Gratitude may be defined as the conscious capacity to...

Gratitude may be defined as the conscious capacity to give thanks. Once the capacity is realized, its expression increases by arithmetical progression; for to possess that which once we knew not, is to give heed to the voice of Love, and to give hourly and daily heed to the voice of divine Love is to take on some understanding of the infinite. The Master said, "Out of the abundance of the heart the mouth speaketh," and so I would speak of my own personal gratitude.

For sixteen years I was a slave to the use of liquor, and as such I endured all the hideous dreams of an awful servitude. One of the dreams that deceived me was the thought that whisky was a necessity to my existence, that it added virility to my work (that of a newspaper man), stimulus to my energy, and life to my nerves, overwrought by what I then thought was labor. Indeed, the bottle was the panacea for all fancied ills, and in the end stole my intellect, my time, my manhood, my friends, and worst of all, my self-respect. At last the time came when the lie could deceive no longer. I had reached the ultimate. My means were gone, regular employment was an impossibility, for no one would trust me, and my noble wife was suffering untold agony, wavering between loyalty to her husband and duty to herself. I was tottering on the brink of the gutter, the future bearing no hope, the present naught but damnation, the past unutterable.

About two weeks before the climax came, I met an acquaintance of my youth who I knew had been formerly a drinker. He was sober, prosperous, and his countenance was one of peace and content. If my own case was a characteristic one,—and I have every reason to believe that it was, for whisky tells the same lies to each of its victims,—I had long had an ambition to be a sober man, but could never accomplish the first step toward the attainment of that ambition. I reasoned, Surely if he has found a way to rid himself of whisky, why may not I? At any rate he told me, and gave me the name of his practitioner, and somehow or other the expression "Christian Science" did not then seem to be laden with the repugnance it once had.

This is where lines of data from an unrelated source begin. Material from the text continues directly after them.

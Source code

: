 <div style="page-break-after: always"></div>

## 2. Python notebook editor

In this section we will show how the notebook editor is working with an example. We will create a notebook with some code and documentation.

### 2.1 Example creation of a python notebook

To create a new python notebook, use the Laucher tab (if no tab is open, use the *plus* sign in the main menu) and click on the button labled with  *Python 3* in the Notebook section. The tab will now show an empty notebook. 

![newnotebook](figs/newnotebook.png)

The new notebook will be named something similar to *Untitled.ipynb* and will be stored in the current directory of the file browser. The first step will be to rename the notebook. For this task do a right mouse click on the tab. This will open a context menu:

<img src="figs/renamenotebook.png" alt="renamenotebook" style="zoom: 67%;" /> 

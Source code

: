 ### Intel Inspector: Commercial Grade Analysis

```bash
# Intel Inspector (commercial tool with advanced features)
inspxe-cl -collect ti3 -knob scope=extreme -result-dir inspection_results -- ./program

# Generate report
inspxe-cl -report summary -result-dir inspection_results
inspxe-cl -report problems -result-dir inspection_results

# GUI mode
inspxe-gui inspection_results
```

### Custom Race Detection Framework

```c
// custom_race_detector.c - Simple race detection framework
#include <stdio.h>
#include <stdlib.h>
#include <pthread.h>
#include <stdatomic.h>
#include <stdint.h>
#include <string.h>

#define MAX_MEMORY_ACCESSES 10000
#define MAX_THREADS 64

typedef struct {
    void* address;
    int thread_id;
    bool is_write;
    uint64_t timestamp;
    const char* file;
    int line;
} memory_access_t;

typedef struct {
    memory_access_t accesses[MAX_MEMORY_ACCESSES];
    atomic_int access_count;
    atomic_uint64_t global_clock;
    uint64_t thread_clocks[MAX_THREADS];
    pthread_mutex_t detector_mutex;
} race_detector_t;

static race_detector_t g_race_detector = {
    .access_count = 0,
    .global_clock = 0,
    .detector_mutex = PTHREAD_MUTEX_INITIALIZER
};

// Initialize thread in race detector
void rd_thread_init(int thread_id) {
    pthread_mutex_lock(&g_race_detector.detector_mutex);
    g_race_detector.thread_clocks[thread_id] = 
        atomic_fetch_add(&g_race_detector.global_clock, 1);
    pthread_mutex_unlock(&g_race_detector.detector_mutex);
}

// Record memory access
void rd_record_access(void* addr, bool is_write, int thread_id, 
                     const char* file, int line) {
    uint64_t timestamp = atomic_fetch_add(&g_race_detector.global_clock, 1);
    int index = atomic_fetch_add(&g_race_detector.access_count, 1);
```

One afternoon I found myself in a saloon after a debauch of the worst kind I had ever indulged. I cogitated: "Quid nunc?" I was down to my last two nickels in money, but I hastened to a telephone and called up the practitioner whose name I had been given; told him who and what I was; why and how I happened to call him, and asked him if I might not go out to his house, it being after his office hours. "Why not wait until tomorrow?" he asked. "I can't," I said. "If I should, I might change my mind." When I walked down the front steps of his house, entered forty minutes before, my head was high, my breast was full of a lightness I never before had known, my heart was singing a song, the whole world looked as if it had been washed clean of the unsightly, and existence was one of freedom, fearlessness, goodness, truth, and love. In those few minutes God had revealed Himself, the Christ had whispered, and, behold! a prodigal whose belly had been sated with the husks had been given new raiment, his sense supplied with fulness, and he had been vouchsafed an heritage greater than that of potentate. Truly the heavenly dove had descended! Since that time I have had no desire other than so to live that each instant shall be one of gratitude; that each step shall be one more upward; that each thought shall be one purer; that each heart-beat shall be one more of love.

Gratitude? If all the words within the vocabulary of every tongue used by mortals expressed the thought of gratitude, and each were intensified a thousandfold, all would be poor to express my feelings. To have been released from a thraldom such as was mine, and given a life eternal, with its joy, its faith, its hope, its truth, is surely quite sufficient ground for one to feel an infinitude of gratitude. Hand in hand my wife and I are daily growing and learning to live. Once more I am at regular work in a responsible editorial position; my eyes are bright, my speech is clear; my friends are many, and the daily demonstrations of the gentle might of Love are sometimes startling but always sublimely beautiful—beautifully sublime. To God I tender a heart overflowing with gratitude; upon the Christ I keep my eyes; to the world I give my daily life; and last, but far from least, I give tenderest veneration to the handmaid of His choice and thanks for her inestimable book, "Science and Health with Key to the Scriptures," for the Lord hath surely lifted the light of His countenance upon our Leader, who has enabled us to see the truth which is a light unto our feet. Again, all glory and praise and thanks be unto God.—Clarke McCue, Kansas City, Mo.